Toople plc (LON:TOOP), a provider of bespoke telecom services to UK SMEs, today announced interim results for the six months ended 31 March 2020.
Commenting on the results, Richard Horsman, Non-Executive Chairman, said:
“Our business is functioning well and the key operational and financial milestones that we outlined at the time of the acquisition of DMSL have been achieved. We are well placed to take advantage of the financial and operational synergies afforded by the acquisition of DMSL and our growth drivers, which will only increase in relevance as the UK economy emerges from the COVID-19 crisis. Whether the lockdown eases swiftly, or becomes stricter, Toople is the solution to stay connected.”
Financial and Operational Highlights:
· Successful placing to raise gross proceeds of £1.2 million to fund the transformational acquisition of DMS Holding 2017 Limited (“DMSL”), completed on 19 February 2020
o Reported period contains only six weeks of ownership of DMSL
o DMSL has a history of being cash generative, which should considerably accelerate timeline to achieve profitability and positive cash generation
· Group revenue grew year on year by 39% to £1.5 million for the six month period
o Broadband revenue grew by 70%
o Mobile revenue grew by 100%
· Gross profit increased by 61% to £334,839 (HY 2019: £207,494)

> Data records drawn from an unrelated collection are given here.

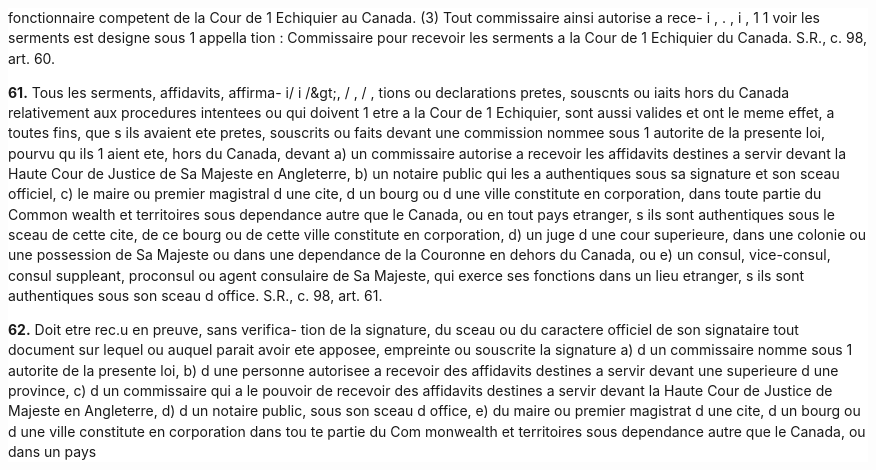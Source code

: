 fonctionnaire competent de la Cour de
1 Echiquier au Canada.
(3) Tout commissaire ainsi autorise a rece-
i , . , i , 1 1
voir les serments est designe sous 1 appella
tion : Commissaire pour recevoir les serments
a la Cour de 1 Echiquier du Canada. S.R., c.
98, art. 60.

**61.** Tous les serments, affidavits, affirma-
i/ i /&amp;gt;, / , / ,
tions ou declarations pretes, souscnts ou iaits
hors du Canada relativement aux procedures
intentees ou qui doivent 1 etre a la Cour de
1 Echiquier, sont aussi valides et ont le meme
effet, a toutes fins, que s ils avaient ete pretes,
souscrits ou faits devant une commission
nommee sous 1 autorite de la presente loi,
pourvu qu ils 1 aient ete, hors du Canada,
devant
a) un commissaire autorise a recevoir les
affidavits destines a servir devant la Haute
Cour de Justice de Sa Majeste en Angleterre,
b) un notaire public qui les a authentiques
sous sa signature et son sceau officiel,
c) le maire ou premier magistral d une cite,
d un bourg ou d une ville constitute en
corporation, dans toute partie du Common
wealth et territoires sous dependance autre
que le Canada, ou en tout pays etranger,
s ils sont authentiques sous le sceau de cette
cite, de ce bourg ou de cette ville constitute
en corporation,
d) un juge d une cour superieure, dans une
colonie ou une possession de Sa Majeste ou
dans une dependance de la Couronne en
dehors du Canada, ou
e) un consul, vice-consul, consul suppleant,
proconsul ou agent consulaire de Sa Majeste,
qui exerce ses fonctions dans un lieu
etranger, s ils sont authentiques sous son
sceau d office. S.R., c. 98, art. 61.

**62.** Doit etre rec.u en preuve, sans verifica-
tion de la signature, du sceau ou du caractere
officiel de son signataire tout document sur
lequel ou auquel parait avoir ete apposee,
empreinte ou souscrite la signature
a) d un commissaire nomme sous 1 autorite
de la presente loi,
b) d une personne autorisee a recevoir des
affidavits destines a servir devant une
superieure d une province,
c) d un commissaire qui a le pouvoir de
recevoir des affidavits destines a servir
devant la Haute Cour de Justice de
Majeste en Angleterre,
d) d un notaire public, sous son sceau
d office,
e) du maire ou premier magistrat d une
cite, d un bourg ou d une ville constitute
en corporation dans tou te partie du Com
monwealth et territoires sous dependance
autre que le Canada, ou dans un pays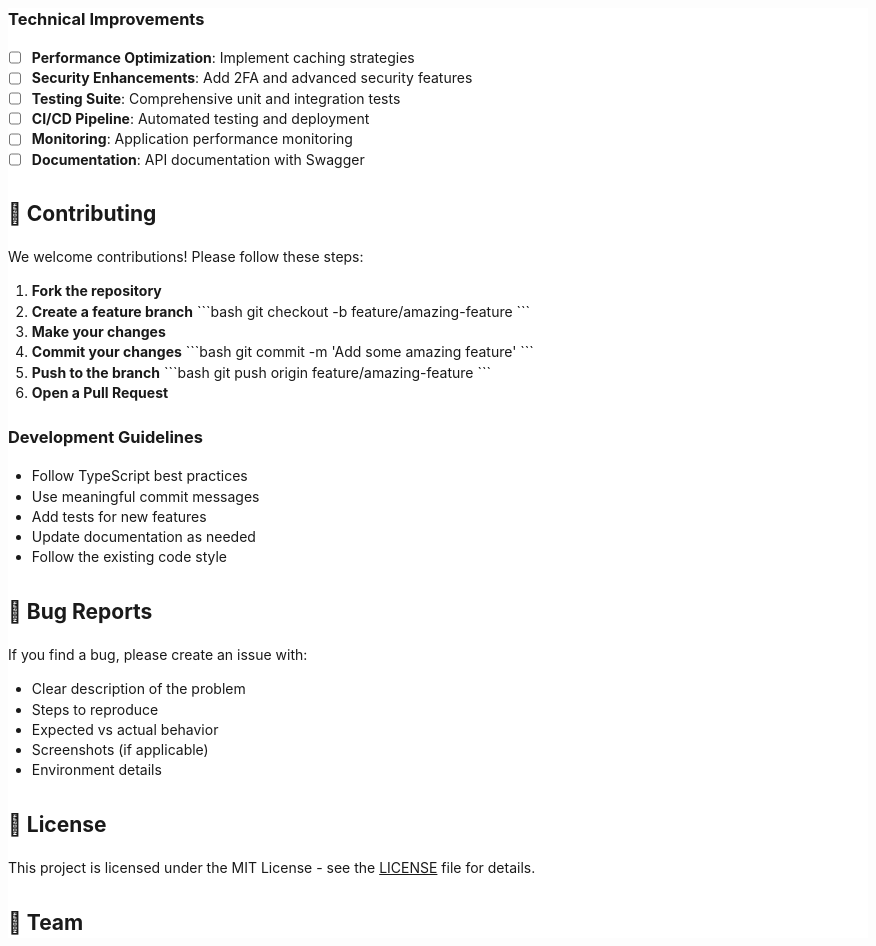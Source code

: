 ### Technical Improvements
- [ ] **Performance Optimization**: Implement caching strategies
- [ ] **Security Enhancements**: Add 2FA and advanced security features
- [ ] **Testing Suite**: Comprehensive unit and integration tests
- [ ] **CI/CD Pipeline**: Automated testing and deployment
- [ ] **Monitoring**: Application performance monitoring
- [ ] **Documentation**: API documentation with Swagger

## 🤝 Contributing

We welcome contributions! Please follow these steps:

1. **Fork the repository**
2. **Create a feature branch**
   \`\`\`bash
   git checkout -b feature/amazing-feature
   \`\`\`
3. **Make your changes**
4. **Commit your changes**
   \`\`\`bash
   git commit -m 'Add some amazing feature'
   \`\`\`
5. **Push to the branch**
   \`\`\`bash
   git push origin feature/amazing-feature
   \`\`\`
6. **Open a Pull Request**

### Development Guidelines
- Follow TypeScript best practices
- Use meaningful commit messages
- Add tests for new features
- Update documentation as needed
- Follow the existing code style

## 🐛 Bug Reports

If you find a bug, please create an issue with:
- Clear description of the problem
- Steps to reproduce
- Expected vs actual behavior
- Screenshots (if applicable)
- Environment details

## 📄 License

This project is licensed under the MIT License - see the [LICENSE](LICENSE) file for details.

## 👥 Team
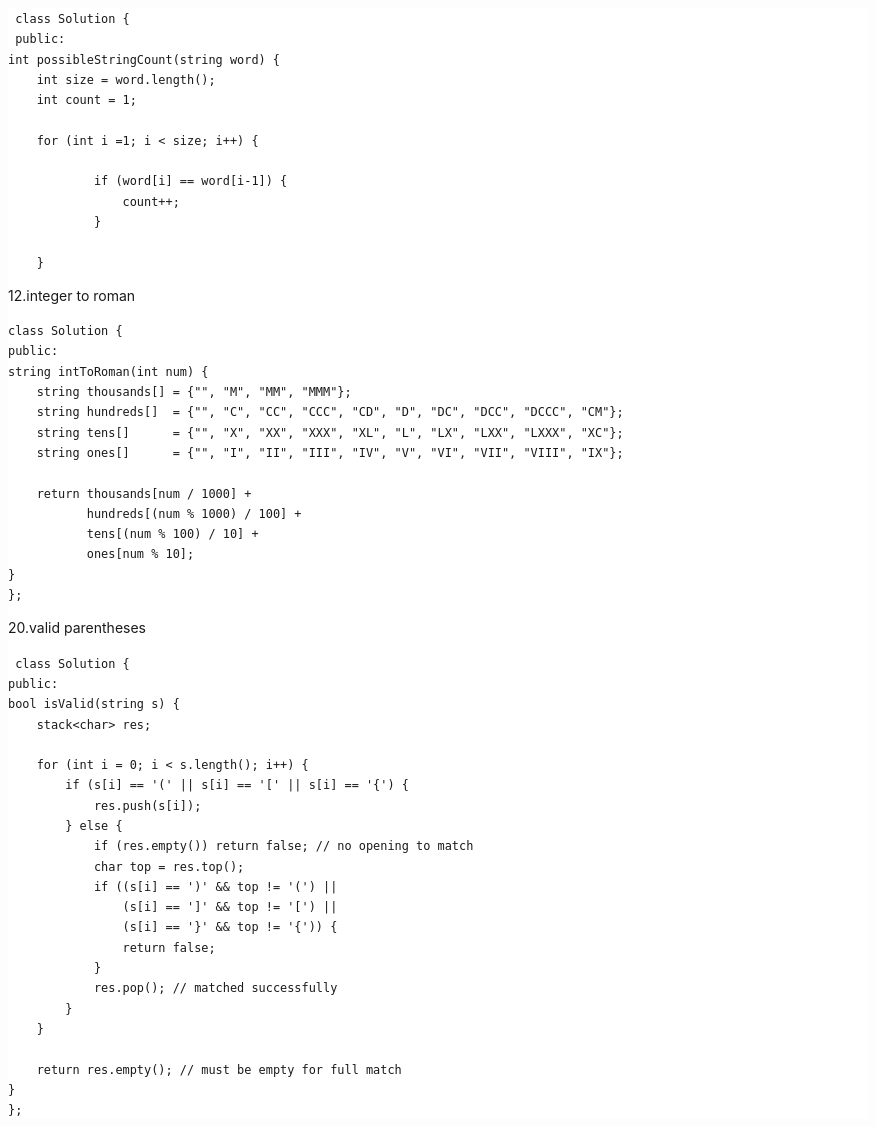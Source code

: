      class Solution {
     public:
    int possibleStringCount(string word) {
        int size = word.length();
        int count = 1;

        for (int i =1; i < size; i++) {
            
                if (word[i] == word[i-1]) {
                    count++;
                }
            
        }

12.integer to roman
    
    class Solution {
    public:
    string intToRoman(int num) {
        string thousands[] = {"", "M", "MM", "MMM"};
        string hundreds[]  = {"", "C", "CC", "CCC", "CD", "D", "DC", "DCC", "DCCC", "CM"};
        string tens[]      = {"", "X", "XX", "XXX", "XL", "L", "LX", "LXX", "LXXX", "XC"};
        string ones[]      = {"", "I", "II", "III", "IV", "V", "VI", "VII", "VIII", "IX"};

        return thousands[num / 1000] +
               hundreds[(num % 1000) / 100] +
               tens[(num % 100) / 10] +
               ones[num % 10];
    }
    };
20.valid parentheses

     class Solution {
    public:
    bool isValid(string s) {
        stack<char> res;
        
        for (int i = 0; i < s.length(); i++) {
            if (s[i] == '(' || s[i] == '[' || s[i] == '{') {
                res.push(s[i]);
            } else {
                if (res.empty()) return false; // no opening to match
                char top = res.top();
                if ((s[i] == ')' && top != '(') ||
                    (s[i] == ']' && top != '[') ||
                    (s[i] == '}' && top != '{')) {
                    return false;
                }
                res.pop(); // matched successfully
            }
        }
        
        return res.empty(); // must be empty for full match
    }
    };

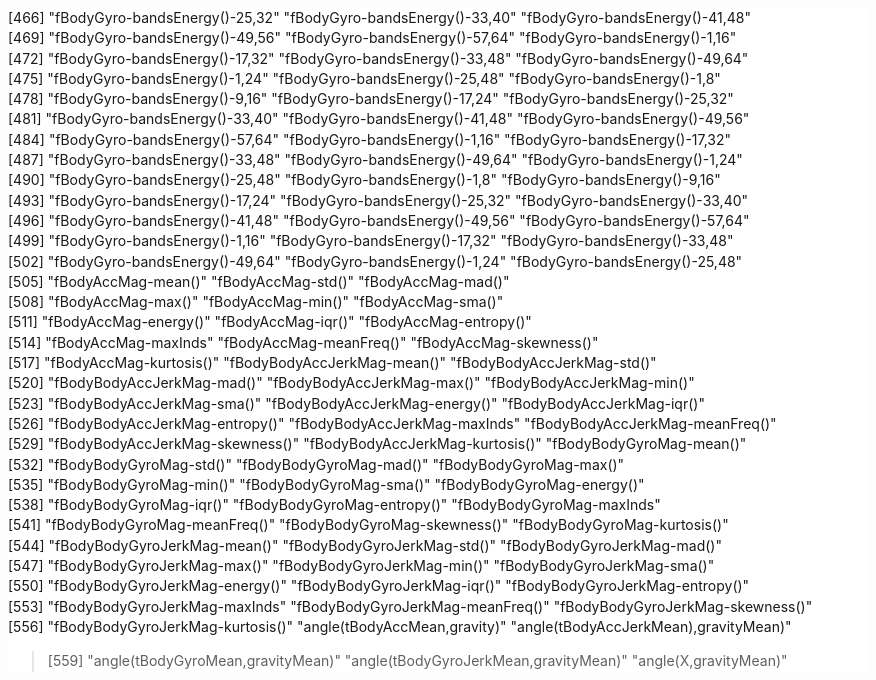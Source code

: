 [466] "fBodyGyro-bandsEnergy()-25,32"        "fBodyGyro-bandsEnergy()-33,40"        "fBodyGyro-bandsEnergy()-41,48"       
[469] "fBodyGyro-bandsEnergy()-49,56"        "fBodyGyro-bandsEnergy()-57,64"        "fBodyGyro-bandsEnergy()-1,16"        
[472] "fBodyGyro-bandsEnergy()-17,32"        "fBodyGyro-bandsEnergy()-33,48"        "fBodyGyro-bandsEnergy()-49,64"       
[475] "fBodyGyro-bandsEnergy()-1,24"         "fBodyGyro-bandsEnergy()-25,48"        "fBodyGyro-bandsEnergy()-1,8"         
[478] "fBodyGyro-bandsEnergy()-9,16"         "fBodyGyro-bandsEnergy()-17,24"        "fBodyGyro-bandsEnergy()-25,32"       
[481] "fBodyGyro-bandsEnergy()-33,40"        "fBodyGyro-bandsEnergy()-41,48"        "fBodyGyro-bandsEnergy()-49,56"       
[484] "fBodyGyro-bandsEnergy()-57,64"        "fBodyGyro-bandsEnergy()-1,16"         "fBodyGyro-bandsEnergy()-17,32"       
[487] "fBodyGyro-bandsEnergy()-33,48"        "fBodyGyro-bandsEnergy()-49,64"        "fBodyGyro-bandsEnergy()-1,24"        
[490] "fBodyGyro-bandsEnergy()-25,48"        "fBodyGyro-bandsEnergy()-1,8"          "fBodyGyro-bandsEnergy()-9,16"        
[493] "fBodyGyro-bandsEnergy()-17,24"        "fBodyGyro-bandsEnergy()-25,32"        "fBodyGyro-bandsEnergy()-33,40"       
[496] "fBodyGyro-bandsEnergy()-41,48"        "fBodyGyro-bandsEnergy()-49,56"        "fBodyGyro-bandsEnergy()-57,64"       
[499] "fBodyGyro-bandsEnergy()-1,16"         "fBodyGyro-bandsEnergy()-17,32"        "fBodyGyro-bandsEnergy()-33,48"       
[502] "fBodyGyro-bandsEnergy()-49,64"        "fBodyGyro-bandsEnergy()-1,24"         "fBodyGyro-bandsEnergy()-25,48"       
[505] "fBodyAccMag-mean()"                   "fBodyAccMag-std()"                    "fBodyAccMag-mad()"                   
[508] "fBodyAccMag-max()"                    "fBodyAccMag-min()"                    "fBodyAccMag-sma()"                   
[511] "fBodyAccMag-energy()"                 "fBodyAccMag-iqr()"                    "fBodyAccMag-entropy()"               
[514] "fBodyAccMag-maxInds"                  "fBodyAccMag-meanFreq()"               "fBodyAccMag-skewness()"              
[517] "fBodyAccMag-kurtosis()"               "fBodyBodyAccJerkMag-mean()"           "fBodyBodyAccJerkMag-std()"           
[520] "fBodyBodyAccJerkMag-mad()"            "fBodyBodyAccJerkMag-max()"            "fBodyBodyAccJerkMag-min()"           
[523] "fBodyBodyAccJerkMag-sma()"            "fBodyBodyAccJerkMag-energy()"         "fBodyBodyAccJerkMag-iqr()"           
[526] "fBodyBodyAccJerkMag-entropy()"        "fBodyBodyAccJerkMag-maxInds"          "fBodyBodyAccJerkMag-meanFreq()"      
[529] "fBodyBodyAccJerkMag-skewness()"       "fBodyBodyAccJerkMag-kurtosis()"       "fBodyBodyGyroMag-mean()"             
[532] "fBodyBodyGyroMag-std()"               "fBodyBodyGyroMag-mad()"               "fBodyBodyGyroMag-max()"              
[535] "fBodyBodyGyroMag-min()"               "fBodyBodyGyroMag-sma()"               "fBodyBodyGyroMag-energy()"           
[538] "fBodyBodyGyroMag-iqr()"               "fBodyBodyGyroMag-entropy()"           "fBodyBodyGyroMag-maxInds"            
[541] "fBodyBodyGyroMag-meanFreq()"          "fBodyBodyGyroMag-skewness()"          "fBodyBodyGyroMag-kurtosis()"         
[544] "fBodyBodyGyroJerkMag-mean()"          "fBodyBodyGyroJerkMag-std()"           "fBodyBodyGyroJerkMag-mad()"          
[547] "fBodyBodyGyroJerkMag-max()"           "fBodyBodyGyroJerkMag-min()"           "fBodyBodyGyroJerkMag-sma()"          
[550] "fBodyBodyGyroJerkMag-energy()"        "fBodyBodyGyroJerkMag-iqr()"           "fBodyBodyGyroJerkMag-entropy()"      
[553] "fBodyBodyGyroJerkMag-maxInds"         "fBodyBodyGyroJerkMag-meanFreq()"      "fBodyBodyGyroJerkMag-skewness()"     
[556] "fBodyBodyGyroJerkMag-kurtosis()"      "angle(tBodyAccMean,gravity)"          "angle(tBodyAccJerkMean),gravityMean)"  
> [559] "angle(tBodyGyroMean,gravityMean)"     "angle(tBodyGyroJerkMean,gravityMean)" "angle(X,gravityMean)"         
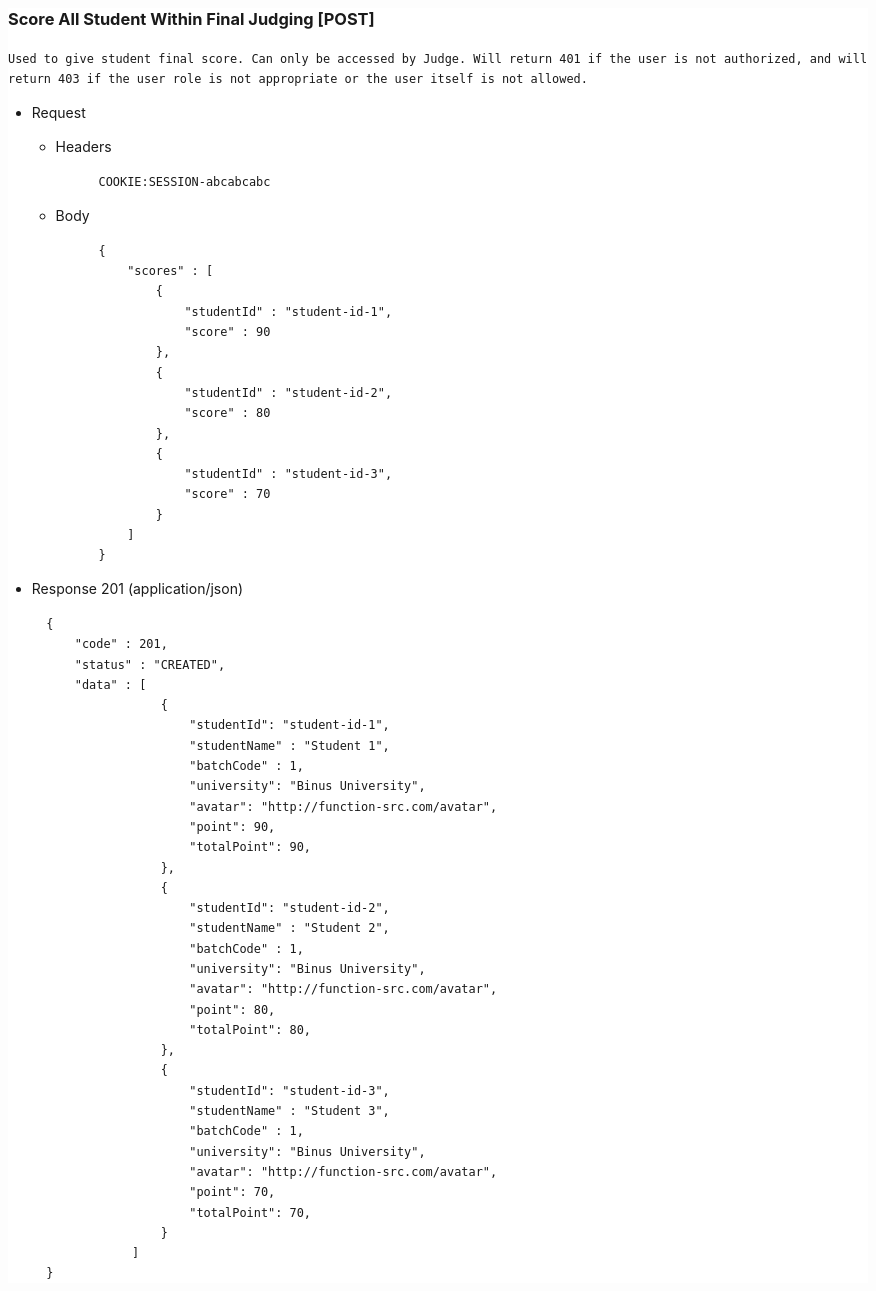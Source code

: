 ### Score All Student Within Final Judging [POST]

    Used to give student final score. Can only be accessed by Judge. Will return 401 if the user is not authorized, and will return 403 if the user role is not appropriate or the user itself is not allowed.

+ Request

    + Headers
    
                COOKIE:SESSION-abcabcabc
                
    + Body

                {
                    "scores" : [
                        {
                            "studentId" : "student-id-1",
                            "score" : 90
                        },
                        {
                            "studentId" : "student-id-2",
                            "score" : 80
                        },
                        {
                            "studentId" : "student-id-3",
                            "score" : 70
                        }
                    ]
                }

+ Response 201 (application/json)

        {
            "code" : 201,
            "status" : "CREATED",
            "data" : [
                        {
                            "studentId": "student-id-1",
                            "studentName" : "Student 1",
                            "batchCode" : 1,
                            "university": "Binus University",
                            "avatar": "http://function-src.com/avatar",
                            "point": 90,
                            "totalPoint": 90,
                        },
                        {
                            "studentId": "student-id-2",
                            "studentName" : "Student 2",
                            "batchCode" : 1,
                            "university": "Binus University",
                            "avatar": "http://function-src.com/avatar",
                            "point": 80,
                            "totalPoint": 80,
                        },
                        {
                            "studentId": "student-id-3",
                            "studentName" : "Student 3",
                            "batchCode" : 1,
                            "university": "Binus University",
                            "avatar": "http://function-src.com/avatar",
                            "point": 70,
                            "totalPoint": 70,
                        }
                    ]
        }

· Gross margin improved by 3 percentage points to 22%
· Cash at bank was over £1 million at period end
· New contract wins for reported for the Group
· Launch of a telecoms price comparison website and a service offering company credit reference checking and reports, complementing the Group’s IT and telecoms services
· Company on track to realise cost synergies of over £1 million per annum following acquisition
o £480,000 (annualised) already achieved to date, with a further £120,000 already in progress to be delivered; and a further £420,000 identified to be realised by end of financial year
Commenting on summary and outlook, Andy Hollingworth, CEO at Toople, added:
“Growth is being driven by a number of factors, not least a noticeable switch by UK SMEs to superfast fibre broadband, ahead of the phasing out of existing legacy copper infrastructure, due for completion by 2025. This trend is coupled with a seismic shift in UK working practices, whereby more workers are either electing or being asked to work from home, driving further reliance on home based telecoms, IT and broadband solutions.
“All our brand propositions are geared around offering choice for our customers. We provide them with the best bespoke solution for their individual needs. The investments we have made are driving top line growth with future returns in mind. That said, the financial and operating synergies already achieved are propelling us more quickly towards positive cash generation. Clearly the major caveat is the true impact of COVID-19 on the wider economy, but as it stands today, we believe it presents opportunities for our Group.”